First, I see myself as a liberal city-dweller, different from these cowboys and gals in many ways. And then, I see how we are no different… we all enjoy the food, the water in the hot springs, good company, we all have hopes and fears, dreams and nightmares, we all take care of those within our circle of concern, we all do the best we can, we all try to live up to certain ideals and follow certain guidelines in our lives.

The essentials, the shared human qualities, are all the same. At most, it is only the superficial strategies that are slightly different, but even here not so much.

And in falling into this, and the sense of no separation, there is a slight sense of discomfort, of disorientation, since the old habitual identity has temporarily fallen away or far into the background of attention.

Dream: village elder

Saturday, June 9th, 2007

I am in a Native American village, and have a close relationship with the village elder who is about to die. He has deep wisdom, compassion and humanity, and is also very familiar with the spiritual realms and Ground. He chooses me and another young man to take care of his body and perform the rites after he dies, which involves removing the skull and treating the remaining skin of the head in a particular way. This is also a test of seeing what is clearly, without overlay of stories and attachments to them. There is a sense of deep belonging, humanity, compassion, wisdom, earthiness and familiarity with the spiritual realms throughout the dream, and in my human self’s relationship with the village.

This dream shares many elements with the previous dream, where I led a village in the Middle East (Kurdish village in Iran?). This time, the village elder and I share a very close relationship, and I am chosen to take care of his body, perform the rites, and then set up to continue his role in the village, possibly with the other man.

The way we take care of his body brings up some beliefs in stories in me and a discomfort with dealing with the bodily remains in such a matter-of-fact way, yet there is also a clear seeing in the midst of it.

The wide embrace, wisdom, compassion, earthiness, familiarity with the spiritual realms and Ground, are all very similar to the previous middle-eastern dream, as is the theme of leadership and of taking over after the village elder who is either incapacitated or died.

I view Native Americans and Sufis as groups that are more likely to embody this earthy spirituality - which includes all three centers and individuality & community, so it is no wonder they both show up in my dreams on these themes.

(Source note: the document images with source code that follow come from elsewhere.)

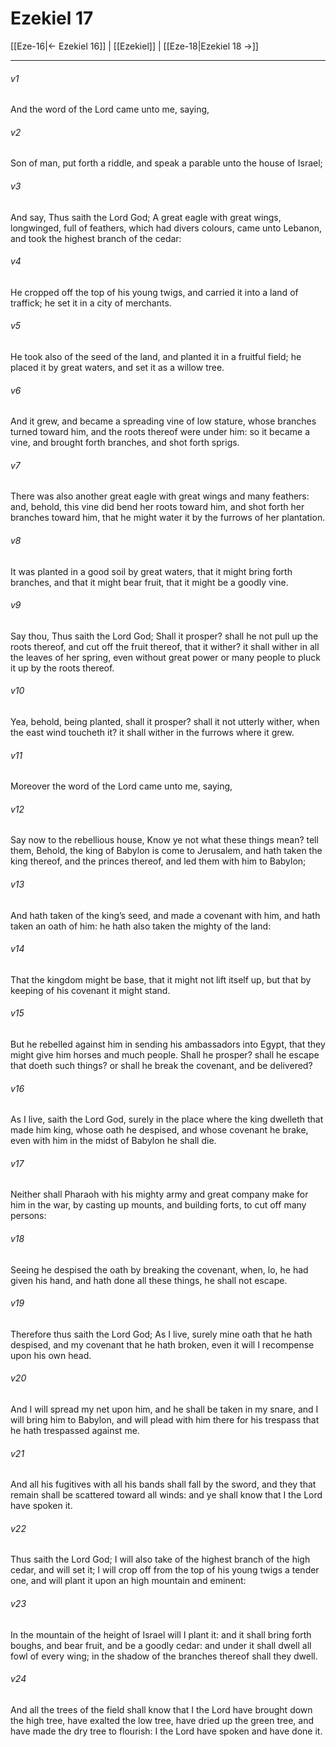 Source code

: # Ezekiel 17

[[Eze-16|← Ezekiel 16]] | [[Ezekiel]] | [[Eze-18|Ezekiel 18 →]]
***

###### v1
And the word of the Lord came unto me, saying,
###### v2
Son of man, put forth a riddle, and speak a parable unto the house of Israel;
###### v3
And say, Thus saith the Lord God; A great eagle with great wings, longwinged, full of feathers, which had divers colours, came unto Lebanon, and took the highest branch of the cedar:
###### v4
He cropped off the top of his young twigs, and carried it into a land of traffick; he set it in a city of merchants.
###### v5
He took also of the seed of the land, and planted it in a fruitful field; he placed it by great waters, and set it as a willow tree.
###### v6
And it grew, and became a spreading vine of low stature, whose branches turned toward him, and the roots thereof were under him: so it became a vine, and brought forth branches, and shot forth sprigs.
###### v7
There was also another great eagle with great wings and many feathers: and, behold, this vine did bend her roots toward him, and shot forth her branches toward him, that he might water it by the furrows of her plantation.
###### v8
It was planted in a good soil by great waters, that it might bring forth branches, and that it might bear fruit, that it might be a goodly vine.
###### v9
Say thou, Thus saith the Lord God; Shall it prosper? shall he not pull up the roots thereof, and cut off the fruit thereof, that it wither? it shall wither in all the leaves of her spring, even without great power or many people to pluck it up by the roots thereof.
###### v10
Yea, behold, being planted, shall it prosper? shall it not utterly wither, when the east wind toucheth it? it shall wither in the furrows where it grew.
###### v11
Moreover the word of the Lord came unto me, saying,
###### v12
Say now to the rebellious house, Know ye not what these things mean? tell them, Behold, the king of Babylon is come to Jerusalem, and hath taken the king thereof, and the princes thereof, and led them with him to Babylon;
###### v13
And hath taken of the king’s seed, and made a covenant with him, and hath taken an oath of him: he hath also taken the mighty of the land:
###### v14
That the kingdom might be base, that it might not lift itself up, but that by keeping of his covenant it might stand.
###### v15
But he rebelled against him in sending his ambassadors into Egypt, that they might give him horses and much people. Shall he prosper? shall he escape that doeth such things? or shall he break the covenant, and be delivered?
###### v16
As I live, saith the Lord God, surely in the place where the king dwelleth that made him king, whose oath he despised, and whose covenant he brake, even with him in the midst of Babylon he shall die.
###### v17
Neither shall Pharaoh with his mighty army and great company make for him in the war, by casting up mounts, and building forts, to cut off many persons:
###### v18
Seeing he despised the oath by breaking the covenant, when, lo, he had given his hand, and hath done all these things, he shall not escape.
###### v19
Therefore thus saith the Lord God; As I live, surely mine oath that he hath despised, and my covenant that he hath broken, even it will I recompense upon his own head.
###### v20
And I will spread my net upon him, and he shall be taken in my snare, and I will bring him to Babylon, and will plead with him there for his trespass that he hath trespassed against me.
###### v21
And all his fugitives with all his bands shall fall by the sword, and they that remain shall be scattered toward all winds: and ye shall know that I the Lord have spoken it.
###### v22
Thus saith the Lord God; I will also take of the highest branch of the high cedar, and will set it; I will crop off from the top of his young twigs a tender one, and will plant it upon an high mountain and eminent:
###### v23
In the mountain of the height of Israel will I plant it: and it shall bring forth boughs, and bear fruit, and be a goodly cedar: and under it shall dwell all fowl of every wing; in the shadow of the branches thereof shall they dwell.
###### v24
And all the trees of the field shall know that I the Lord have brought down the high tree, have exalted the low tree, have dried up the green tree, and have made the dry tree to flourish: I the Lord have spoken and have done it.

The dance dream a few days ago also shared these same qualities of earthy spirituality and individuality & community, although then without the leadership theme…. Earthy spirituality, individuality & community, then leadership forgetting about the real leader, then leadership being passed on in a more conscious way.

Dream: village leader

Thursday, June 7th, 2007

I am in a middle-eastern village and have the role of a leader - coordinating community projects and much more. The village is rustic and has an earthy quality. After a while, I remember that the real leader of the village is still alive, although he is very old and is being taken care of at another location. He is not capable to lead the village, so I have taken the role. There is an uneasiness about having forgotten about him.

The village has an earthy spiritual quality which I associate with Sufism. In the dream there was a parade of projects and situations that I coordinated and led in a way that seemed natural and relatively effortless. There was a sense of natural strength and receptivity combined with authority.

At some point, I realize or remember that I am not the official leader of the village.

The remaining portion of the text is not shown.